Actually this whole thing isn’t that different than a lot of the islands in Thailand or even a spot or two in Vietnam, but somehow it felt creepier. I can’t put my finger on why it turned me off so much more here – I felt like an old lady the whole time wagging my disapproving finger at the drunk teenagers, even though I’m not exactly a stranger to similar party scenes.
I think the difference for me was that this scene appeared to be the focal point of Vang Vieng, while it’s sort of just an option in Thailand. It highlighted everything that people hate about backpackers, and I understand better now why they have such a bad reputation and why expats try to distance themselves from the label…it’s not all just snobbery. It’s embarrassing to think about the general impression the locals must have of Westerners after that spectacle. Although, it wouldn’t surprise me if most of the chill Laotians are indifferent.
Whine whine. Lest I leave you with a terrible impression of Vang Vieng and my trip, despite the above complaints, we really did have a good time.

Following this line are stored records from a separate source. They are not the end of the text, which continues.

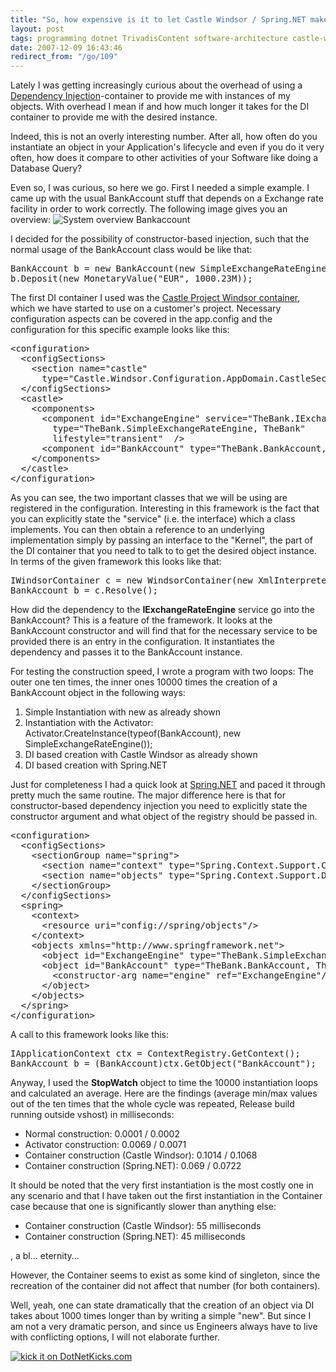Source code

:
 ```yaml
---
title: "So, how expensive is it to let Castle Windsor / Spring.NET make my object?"
layout: post
tags: programming dotnet TrivadisContent software-architecture castle-windsor dependency-injection
date: 2007-12-09 16:43:46
redirect_from: "/go/109"
---
```


Lately I was getting increasingly curious about the overhead of using a [Dependency Injection](http://martinfowler.com/articles/injection.html)-container to provide me with instances of my objects. With overhead I mean if and how much longer it takes for the DI container to provide me with the desired instance. 

Indeed, this is not an overly interesting number. After all, how often do you instantiate an object in your Application's lifecycle and even if you do it very often, how does it compare to other activities of your Software like doing a Database Query?

Even so, I was curious, so here we go. First I needed a simple example. I came up with the usual BankAccount stuff that depends on a Exchange rate facility in order to work correctly. The following image gives you an overview: 
 ![System overview Bankaccount](/files/images/scrshot_bank.png) 

I decided for the possibility of constructor-based injection, such that the normal usage of the BankAccount class would be like that:
 <pre class="sh_csharp">
BankAccount b = new BankAccount(new SimpleExchangeRateEngine());
b.Deposit(new MonetaryValue("EUR", 1000.23M));
</pre>
The first DI container I used was the [Castle Project Windsor container](http://www.castleproject.org/container/index.html), which we have started to use on a customer's project. Necessary configuration aspects can be covered in the app.config and the configuration for this specific example looks like this:
<pre class="sh_csharp">
&lt;configuration&gt;
  &lt;configSections&gt;
    &lt;section name=&quot;castle&quot;
      type=&quot;Castle.Windsor.Configuration.AppDomain.CastleSectionHandler, Castle.Windsor&quot; /&gt;
  &lt;/configSections&gt;
  &lt;castle&gt;
    &lt;components&gt;
      &lt;component id=&quot;ExchangeEngine&quot; service=&quot;TheBank.IExchangeRateEngine, TheBank&quot;
        type=&quot;TheBank.SimpleExchangeRateEngine, TheBank&quot;
        lifestyle=&quot;transient&quot;  /&gt;
      &lt;component id=&quot;BankAccount&quot; type=&quot;TheBank.BankAccount, TheBank&quot; lifestyle=&quot;transient&quot; /&gt;
    &lt;/components&gt;
  &lt;/castle&gt;
&lt;/configuration&gt;
</pre>

As you can see, the two important classes that we will be using are registered in the configuration. 
Interesting in this framework is the fact that you can explicitly state the "service" (i.e. the interface) which a class implements. You can then obtain a reference to an underlying implementation simply by passing an interface to the "Kernel", the part of the DI container that you need to talk to to get the desired object instance. In terms of the given framework this looks like that:

<pre class="sh_csharp">
IWindsorContainer c = new WindsorContainer(new XmlInterpreter());
BankAccount b = c.Resolve<BankAccount>();
</pre>

How did the dependency to the **IExchangeRateEngine** service go into the BankAccount? This is a feature of the framework. It looks at the BankAccount constructor and will find that for the necessary service to be provided there is an entry in the configuration. It instantiates the dependency and passes it to the BankAccount instance.

For testing the construction speed, I wrote a program with two loops: The outer one ten times, the inner ones 10000 times the creation of a BankAccount object in the following ways:

1.  Simple Instantiation with new as already shown
2.  Instantiation with the Activator: Activator.CreateInstance(typeof(BankAccount), new SimpleExchangeRateEngine());
3.  DI based creation with Castle Windsor as already shown
4.  DI based creation with Spring.NET

Just for completeness I had a quick look at [Spring.NET](http://www.springframework.net/) and paced it through pretty much the same routine. The major difference here is that for constructor-based dependency injection you need to explicitly state the constructor argument and what object of the registry should be passed in.

<pre class="sh_csharp">
&lt;configuration&gt;
  &lt;configSections&gt;
    &lt;sectionGroup name=&quot;spring&quot;&gt;
      &lt;section name=&quot;context&quot; type=&quot;Spring.Context.Support.ContextHandler, Spring.Core&quot;/&gt;
      &lt;section name=&quot;objects&quot; type=&quot;Spring.Context.Support.DefaultSectionHandler, Spring.Core&quot; /&gt;
    &lt;/sectionGroup&gt;
  &lt;/configSections&gt;
  &lt;spring&gt;
    &lt;context&gt;
      &lt;resource uri=&quot;config://spring/objects&quot;/&gt;
    &lt;/context&gt;
    &lt;objects xmlns=&quot;http://www.springframework.net&quot;&gt;
      &lt;object id=&quot;ExchangeEngine&quot; type=&quot;TheBank.SimpleExchangeRateEngine, TheBank&quot; singleton=&quot;false&quot; /&gt;
      &lt;object id=&quot;BankAccount&quot; type=&quot;TheBank.BankAccount, TheBank&quot; singleton=&quot;false&quot;&gt;
        &lt;constructor-arg name=&quot;engine&quot; ref=&quot;ExchangeEngine&quot;/&gt;
      &lt;/object&gt;
    &lt;/objects&gt;
  &lt;/spring&gt;
&lt;/configuration&gt;
</pre>

A call to this framework looks like this:

<pre class="sh_csharp">
IApplicationContext ctx = ContextRegistry.GetContext();
BankAccount b = (BankAccount)ctx.GetObject("BankAccount");
</pre>

Anyway, I used the **StopWatch** object to time the 10000 instantiation loops and calculated an average. Here are the findings (average min/max values out of the ten times that the whole cycle was repeated, Release build running outside vshost) in milliseconds:

*   Normal construction: 0.0001 / 0.0002
*   Activator construction: 0.0069 / 0.0071
*   Container construction (Castle Windsor): 0.1014 / 0.1068
*   Container construction (Spring.NET): 0.069 / 0.0722

It should be noted that the very first instantiation is the most costly one in any scenario and that I have taken out the first instantiation in the Container case because that one is significantly slower than anything else: 

*   Container construction (Castle Windsor): 55 milliseconds
*   Container construction (Spring.NET): 45 milliseconds
<p>, a bl... eternity...

However, the Container seems to exist as some kind of singleton, since the recreation of the container did not affect that number (for both containers).

Well, yeah, one can state dramatically that the creation of an object via DI takes about 1000 times longer than by writing a simple "new". But since I am not a very dramatic person, and since us Engineers always have to live with conflicting options, I will not elaborate further.<p>

[![kick it on DotNetKicks.com](http://www.dotnetkicks.com/Services/Images/KickItImageGenerator.ashx?url=http%3a%2f%2frealfiction.net%2f%3fq%3dnode%2f143&amp;bgcolor=0000CC)](http://www.dotnetkicks.com/kick/?url=http%3a%2f%2frealfiction.net%2f%3fq%3dnode%2f143)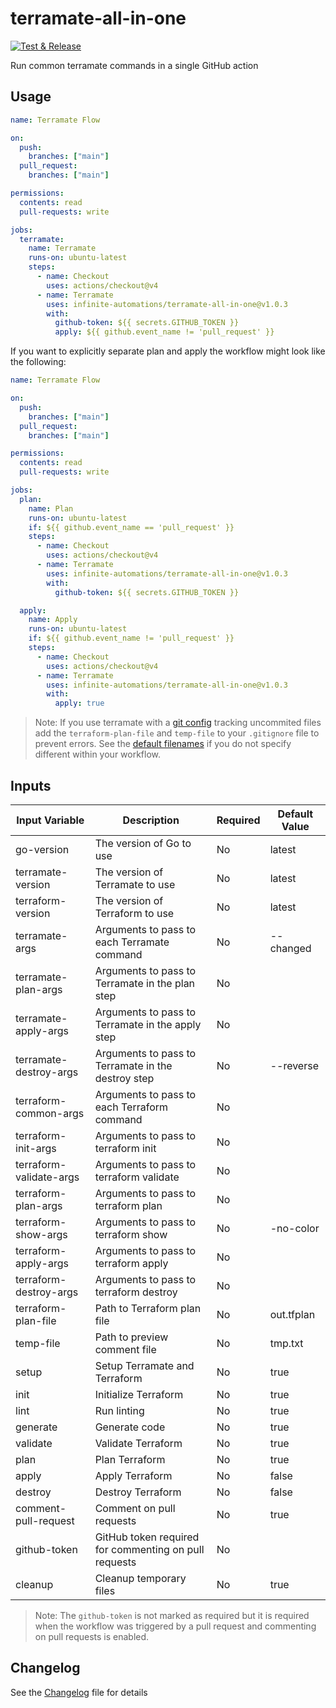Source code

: # terramate-all-in-one

[![Test & Release](https://github.com/infinite-automations/terramate-all-in-one/actions/workflows/test-and-release.yml/badge.svg)](https://github.com/infinite-automations/terramate-all-in-one/actions/workflows/test-and-release.yml)

Run common terramate commands in a single GitHub action

## Usage

```yaml
name: Terramate Flow

on:
  push:
    branches: ["main"]
  pull_request:
    branches: ["main"]

permissions:
  contents: read
  pull-requests: write

jobs:
  terramate:
    name: Terramate
    runs-on: ubuntu-latest
    steps:
      - name: Checkout
        uses: actions/checkout@v4
      - name: Terramate
        uses: infinite-automations/terramate-all-in-one@v1.0.3
        with:
          github-token: ${{ secrets.GITHUB_TOKEN }}
          apply: ${{ github.event_name != 'pull_request' }}
```

If you want to explicitly separate plan and apply the workflow might look like the following:

```yaml
name: Terramate Flow

on:
  push:
    branches: ["main"]
  pull_request:
    branches: ["main"]

permissions:
  contents: read
  pull-requests: write

jobs:
  plan:
    name: Plan
    runs-on: ubuntu-latest
    if: ${{ github.event_name == 'pull_request' }}
    steps:
      - name: Checkout
        uses: actions/checkout@v4
      - name: Terramate
        uses: infinite-automations/terramate-all-in-one@v1.0.3
        with:
          github-token: ${{ secrets.GITHUB_TOKEN }}

  apply:
    name: Apply
    runs-on: ubuntu-latest
    if: ${{ github.event_name != 'pull_request' }}
    steps:
      - name: Checkout
        uses: actions/checkout@v4
      - name: Terramate
        uses: infinite-automations/terramate-all-in-one@v1.0.3
        with:
          apply: true
```

>Note: If you use terramate with a [git config](https://terramate.io/docs/cli/configuration/#terramate-config-git-block-schema) tracking uncommited files add the `terraform-plan-file` and `temp-file` to your `.gitignore` file to prevent errors. See the [default filenames](#inputs) if you do not specify different within your workflow.

## Inputs

| Input Variable          | Description                                           | Required | Default Value |
| ----------------------- | ----------------------------------------------------- | -------- | ------------- |
| go-version              | The version of Go to use                              | No       | latest        |
| terramate-version       | The version of Terramate to use                       | No       | latest        |
| terraform-version       | The version of Terraform to use                       | No       | latest        |
| terramate-args          | Arguments to pass to each Terramate command           | No       | --changed     |
| terramate-plan-args     | Arguments to pass to Terramate in the plan step       | No       |               |
| terramate-apply-args    | Arguments to pass to Terramate in the apply step      | No       |               |
| terramate-destroy-args  | Arguments to pass to Terramate in the destroy step    | No       | --reverse     |
| terraform-common-args   | Arguments to pass to each Terraform command           | No       |               |
| terraform-init-args     | Arguments to pass to terraform init                   | No       |               |
| terraform-validate-args | Arguments to pass to terraform validate               | No       |               |
| terraform-plan-args     | Arguments to pass to terraform plan                   | No       |               |
| terraform-show-args     | Arguments to pass to terraform show                   | No       | -no-color     |
| terraform-apply-args    | Arguments to pass to terraform apply                  | No       |               |
| terraform-destroy-args  | Arguments to pass to terraform destroy                | No       |               |
| terraform-plan-file     | Path to Terraform plan file                           | No       | out.tfplan    |
| temp-file               | Path to preview comment file                          | No       | tmp.txt       |
| setup                   | Setup Terramate and Terraform                         | No       | true          |
| init                    | Initialize Terraform                                  | No       | true          |
| lint                    | Run linting                                           | No       | true          |
| generate                | Generate code                                         | No       | true          |
| validate                | Validate Terraform                                    | No       | true          |
| plan                    | Plan Terraform                                        | No       | true          |
| apply                   | Apply Terraform                                       | No       | false         |
| destroy                 | Destroy Terraform                                     | No       | false         |
| comment-pull-request    | Comment on pull requests                              | No       | true          |
| github-token            | GitHub token required for commenting on pull requests | No       |               |
| cleanup                 | Cleanup temporary files                               | No       | true          |

>Note: The `github-token` is not marked as required but it is required when the workflow was triggered by a pull request and commenting on pull requests is enabled.

## Changelog

See the [Changelog](./CHANGELOG.md) file for details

We were smart enough to stay in an ecolodge located about 15 minutes outside of town. It was gorgeous.
There are similar places in the area as well, so there are options outside of the madness. And if the whole peace and nature stuff eventually bores you, you can go join in with the drunken masses. If you are looking for an STI, parasite, hangover, and blurred recollection of Laos, Vang Vieng is your town.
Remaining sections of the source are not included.